Implement two array-cost minimization algorithms
Company: Amazon
Role: Software Engineer
Category: Coding & Algorithms
Difficulty: medium
Interview Round: Onsite
Quick Answer: This question evaluates algorithm design, data structure selection, and complexity analysis by requiring implementations for minimizing total merge cost and for removing a contiguous block to minimize the sum of adjacent absolute differences.
Minimize Total Merge Cost (Optimal Merge / Huffman)
Constraints
- workloads values are positive integers
- 0 <= len(workloads); the list may be empty or a single element (cost 0)
- The result can exceed 32-bit range; accumulate in a 64-bit integer (long)
Examples
Input: ([4, 6, 8],)
Expected Output: 28
Explanation: Merge 4+6=10 (cost 10), then 10+8=18 (cost 18). Total 28. Merging the two smallest first is optimal.
Input: ([1, 2, 3, 4, 5],)
Expected Output: 33
Explanation: 1+2=3 (3), 3+3=6 (6), 4+5=9 (9), 6+9=15 (15) -> 3+6+9+15 = 33.
Input: ([10],)
Expected Output: 0
Explanation: Single element: no merges needed, cost 0.
Input: ([],)
Expected Output: 0
Explanation: Empty list: no merges, cost 0.
Input: ([5, 5],)
Expected Output: 10
Explanation: One merge 5+5=10, cost 10.
Input: ([1, 1, 1, 1],)
Expected Output: 8
Explanation: 1+1=2 (2), 1+1=2 (2), 2+2=4 (4) -> 2+2+4 = 8.
Input: ([2, 3, 6, 9],)
Expected Output: 36
Explanation: 2+3=5 (5), 5+6=11 (11), 11+9=20 (20) -> 5+11+20 = 36.
Hints
- Reframe: the total cost is the sum over every merge of the produced item's size, i.e. each original value times its depth in the merge tree. Large values should be merged last (shallow), small values first (deep).

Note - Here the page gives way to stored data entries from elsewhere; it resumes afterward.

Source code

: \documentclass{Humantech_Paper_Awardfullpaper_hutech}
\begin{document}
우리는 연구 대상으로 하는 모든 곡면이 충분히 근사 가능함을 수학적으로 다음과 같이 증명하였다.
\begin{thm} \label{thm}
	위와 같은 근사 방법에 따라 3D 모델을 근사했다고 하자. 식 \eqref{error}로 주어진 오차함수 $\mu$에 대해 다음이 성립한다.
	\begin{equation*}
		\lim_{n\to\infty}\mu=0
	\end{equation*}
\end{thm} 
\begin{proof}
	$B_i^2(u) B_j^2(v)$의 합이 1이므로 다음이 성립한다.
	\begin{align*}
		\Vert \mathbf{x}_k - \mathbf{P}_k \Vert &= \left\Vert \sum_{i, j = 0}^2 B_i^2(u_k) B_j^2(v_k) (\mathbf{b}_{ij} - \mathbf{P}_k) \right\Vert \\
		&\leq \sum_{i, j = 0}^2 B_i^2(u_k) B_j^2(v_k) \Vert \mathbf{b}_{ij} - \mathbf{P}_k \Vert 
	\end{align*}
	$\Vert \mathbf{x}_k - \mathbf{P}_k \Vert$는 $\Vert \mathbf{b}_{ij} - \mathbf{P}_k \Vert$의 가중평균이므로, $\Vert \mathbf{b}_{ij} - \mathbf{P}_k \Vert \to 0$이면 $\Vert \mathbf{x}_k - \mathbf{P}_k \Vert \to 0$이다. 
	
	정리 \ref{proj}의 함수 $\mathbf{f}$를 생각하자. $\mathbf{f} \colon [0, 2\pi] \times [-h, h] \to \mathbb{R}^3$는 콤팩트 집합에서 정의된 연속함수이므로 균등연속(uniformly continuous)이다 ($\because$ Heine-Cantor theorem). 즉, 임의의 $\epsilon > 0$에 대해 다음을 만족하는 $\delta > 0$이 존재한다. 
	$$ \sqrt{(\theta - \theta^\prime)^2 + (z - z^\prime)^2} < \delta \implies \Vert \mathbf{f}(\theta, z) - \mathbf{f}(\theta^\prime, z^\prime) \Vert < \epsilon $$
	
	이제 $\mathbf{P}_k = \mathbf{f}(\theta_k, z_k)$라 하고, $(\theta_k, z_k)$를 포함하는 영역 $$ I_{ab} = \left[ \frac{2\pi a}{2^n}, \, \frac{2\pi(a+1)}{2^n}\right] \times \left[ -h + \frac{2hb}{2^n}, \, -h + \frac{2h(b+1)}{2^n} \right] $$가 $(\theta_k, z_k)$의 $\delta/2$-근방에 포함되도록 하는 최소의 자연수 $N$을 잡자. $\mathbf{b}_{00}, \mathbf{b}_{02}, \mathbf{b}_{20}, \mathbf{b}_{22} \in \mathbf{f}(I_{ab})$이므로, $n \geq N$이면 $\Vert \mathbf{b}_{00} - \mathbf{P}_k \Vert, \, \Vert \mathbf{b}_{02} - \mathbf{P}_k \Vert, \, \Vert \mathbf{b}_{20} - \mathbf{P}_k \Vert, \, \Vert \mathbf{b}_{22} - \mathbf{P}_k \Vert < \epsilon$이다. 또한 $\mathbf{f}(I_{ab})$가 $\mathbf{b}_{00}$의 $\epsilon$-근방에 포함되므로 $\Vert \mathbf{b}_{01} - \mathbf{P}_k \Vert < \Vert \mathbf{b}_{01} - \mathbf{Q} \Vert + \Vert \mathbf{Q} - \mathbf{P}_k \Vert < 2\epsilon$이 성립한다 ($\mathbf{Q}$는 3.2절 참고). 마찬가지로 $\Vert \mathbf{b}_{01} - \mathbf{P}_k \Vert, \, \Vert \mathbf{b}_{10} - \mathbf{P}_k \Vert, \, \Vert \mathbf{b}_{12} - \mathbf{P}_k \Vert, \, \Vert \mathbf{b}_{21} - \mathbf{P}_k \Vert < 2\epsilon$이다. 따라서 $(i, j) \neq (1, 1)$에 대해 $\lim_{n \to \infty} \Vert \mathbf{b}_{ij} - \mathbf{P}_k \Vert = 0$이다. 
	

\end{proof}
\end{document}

- Always merging the two smallest current items is optimal (optimal-merge / Huffman). Use a min-heap that hands you the two smallest and lets you push the sum back.
- A merged item's size is paid again on every later merge, so add `a + b` to the running total at each pop-pop-push step, not just once. Handle n <= 1 (cost 0).
Remove a Contiguous Block to Minimize Adjacent Differences
Constraints
- machines values are arbitrary integers (possibly negative or zero)
- 1 <= k < n where n = len(machines)
- There are n - k + 1 valid start positions; on ties the smallest valid start index is returned
- Differences and their sums can exceed 32-bit range; use 64-bit accumulation
Examples
Input: ([1, 100, 2, 3, 4], 1)
Expected Output: (3, 1)
Explanation: Removing the spike 100 (start 1) leaves [1,2,3,4] with cost 1+1+1=3, the minimum.
Input: ([10, 1, 10, 1, 10], 2)
Expected Output: (18, 0)
Explanation: Every removal of a length-2 block leaves an oscillating remainder; start 0 gives [10,1,10] -> 9+9=18, which is minimal (smallest index on tie).
Input: ([5, 8, 6, 3, 10], 1)
Expected Output: (8, 4)
Explanation: Removing the last element (start 4, value 10) leaves [5,8,6,3] with cost 3+2+3=8, the minimum; no join term at the end.
Input: ([1, 2], 1)
Expected Output: (0, 0)
Explanation: k = n-1, exactly one element survives; no adjacencies so cost 0 for any valid start (smallest is 0).
Input: ([-5, 0, 5, 100, 5, 0, -5], 1)
Expected Output: (20, 3)
Explanation: Removing the peak 100 (start 3) joins 5 and 5 (|5-5|=0), leaving |-5-0|+|0-5|+|5-5|+|5-0|+|0--5| = 5+5+0+5+5 = 20, the minimum.
Input: ([0, 0, 0, 0], 2)
Expected Output: (0, 0)
Explanation: All equal, every adjacent difference is 0, so any removal yields cost 0; smallest start is 0.
Input: ([1, 50, 2, 48, 3], 2)
Expected Output: (91, 0)
Explanation: Removing the first two (start 0) leaves [2,48,3] with cost 46+45=91, the minimum over all length-2 removals.
Hints
- For a block removed at start s, the remaining sequence is a[0..s-1] then a[s+k..n-1]. Its cost splits into prefix-internal adjacencies, suffix-internal adjacencies, and at most one new join between a[s-1] and a[s+k].
- Let diff[i] = |a[i+1]-a[i]| and P its prefix sum. Any contiguous run of adjacencies is then a constant-time range query, so each candidate s is O(1) and the full sweep is O(n).
- The join term exists only when both sides are non-empty: s >= 1 and s+k <= n-1. When the block touches the start or end there is no join. Empty/one-element remainders cost 0.